The line of argument is vulnerable to the same criticism that one should never reason from a price change. The classic case of reasoning from a price change is reading oil prices as a measure of economic health. When oil prices drop, it could herald an economic boom or, paradoxically, a recession. If the price dropped because supply increased, when OPEC fails to enforce a price floor, then that lower price should stimulate the rest of the economy as transport and travel become cheaper. But if the price drops because economic activity is already dropping, and oil suppliers are struggling to sell at high prices, then the economy is heading towards a recession. The same measure can mean the opposite depending on the underlying mechanism.
The same logic applies to epidemics. The transmission rate is a combination of the (potentially changing) qualities of the virus and the social environment in which it spreads. The social environment is determined, among other things, by social distancing and tracking. Substantial changes in lifestyle can have initially marginal, but day after day very large, impacts on the infection rate. When combined with the medium-term fixed capacity of existing health systems, those rates translate into the difference between 50,000 and 500,000 deaths. You can’t look at relatively low fatality rates in some specific cases to project rates elsewhere without understanding what caused them to be the rate they are.
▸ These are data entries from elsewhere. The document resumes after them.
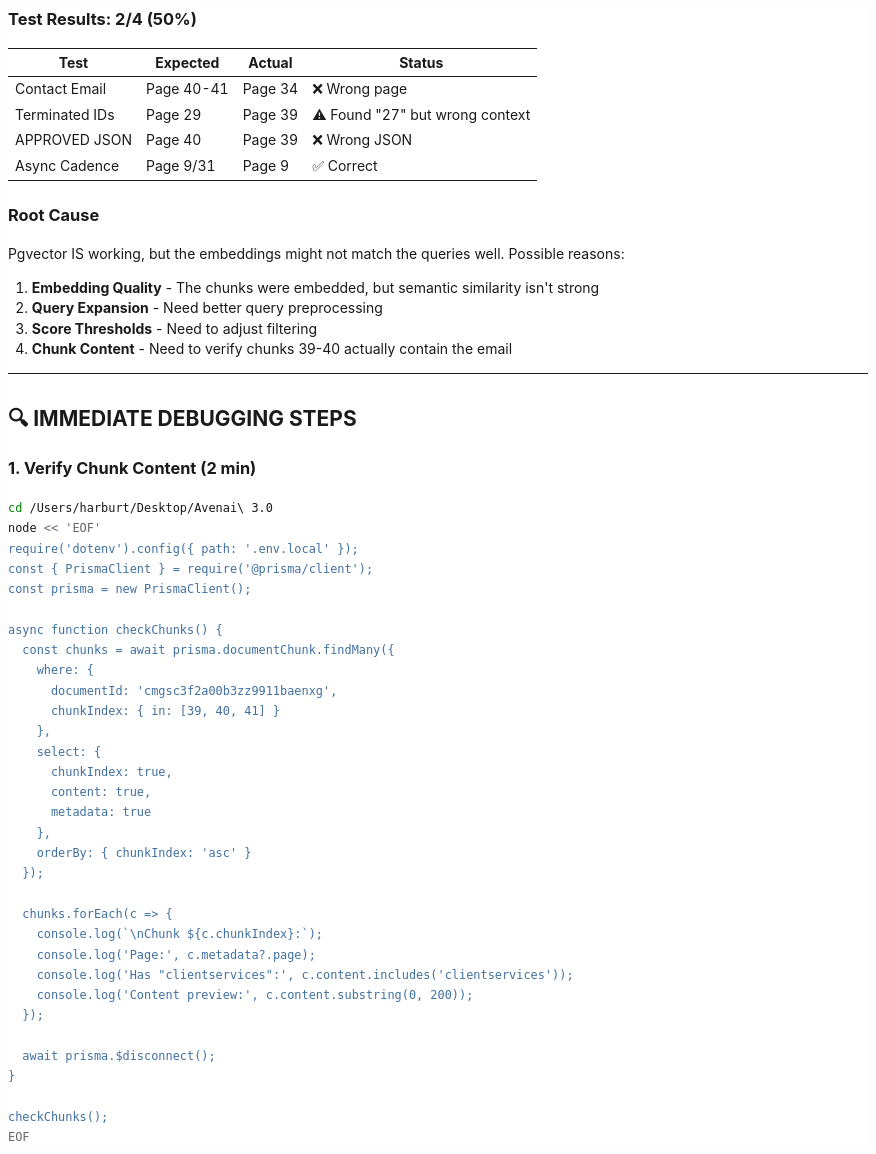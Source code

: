 ### **Test Results: 2/4 (50%)**

| Test | Expected | Actual | Status |
|------|----------|--------|--------|
| Contact Email | Page 40-41 | Page 34 | ❌ Wrong page |
| Terminated IDs | Page 29 | Page 39 | ⚠️  Found "27" but wrong context |
| APPROVED JSON | Page 40 | Page 39 | ❌ Wrong JSON |
| Async Cadence | Page 9/31 | Page 9 | ✅ Correct |

### **Root Cause**

Pgvector IS working, but the embeddings might not match the queries well. Possible reasons:

1. **Embedding Quality** - The chunks were embedded, but semantic similarity isn't strong
2. **Query Expansion** - Need better query preprocessing
3. **Score Thresholds** - Need to adjust filtering
4. **Chunk Content** - Need to verify chunks 39-40 actually contain the email

---

## 🔍 IMMEDIATE DEBUGGING STEPS

### **1. Verify Chunk Content** (2 min)
```bash
cd /Users/harburt/Desktop/Avenai\ 3.0
node << 'EOF'
require('dotenv').config({ path: '.env.local' });
const { PrismaClient } = require('@prisma/client');
const prisma = new PrismaClient();

async function checkChunks() {
  const chunks = await prisma.documentChunk.findMany({
    where: {
      documentId: 'cmgsc3f2a00b3zz9911baenxg',
      chunkIndex: { in: [39, 40, 41] }
    },
    select: {
      chunkIndex: true,
      content: true,
      metadata: true
    },
    orderBy: { chunkIndex: 'asc' }
  });
  
  chunks.forEach(c => {
    console.log(`\nChunk ${c.chunkIndex}:`);
    console.log('Page:', c.metadata?.page);
    console.log('Has "clientservices":', c.content.includes('clientservices'));
    console.log('Content preview:', c.content.substring(0, 200));
  });
  
  await prisma.$disconnect();
}

checkChunks();
EOF
```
Right now, we don’t know for sure if the infection is controllable in the long run. However, we now know that South Korea and Singapore controlled the spread so far and also had systems in place to test, track and quarantine carriers of the virus. We also now know that Italy, without such a system, has been overrun with serious cases and a tragic increase in deaths. We know that China, having suppressed knowledge and interventions to contain the virus for several months, got the virus under control only through aggressive lockdowns.
So the case studies, for the moment, suggest social distancing and contact tracing can reduce cases if applied very early on. But more draconian measures are the only response if testing isn’t immediately available and contact tracing fails. Now is sadly not the time for half-measures or complacency.
I believe that Richard’s estimated fatality rates (less than 50,000 fatalities in the US) are ultimately plausible, but optimistic at this stage. Perversely, they are only plausible at all insofar as people project a much higher future fatality rate now. People must act with counter-intuitively strong measures before there is clear and obvious evidence it is needed. Like steering a large ship, temporally distant sources of danger must prompt radical action now. We will be lucky if we feel like we did too much in a few months’ time. Richard believes people are more worried than warranted right now. I think that’s exactly how worried people need to be to adopt the kind of adaptive behaviors that Richard relies on to explain how the spread of infection will stabilise.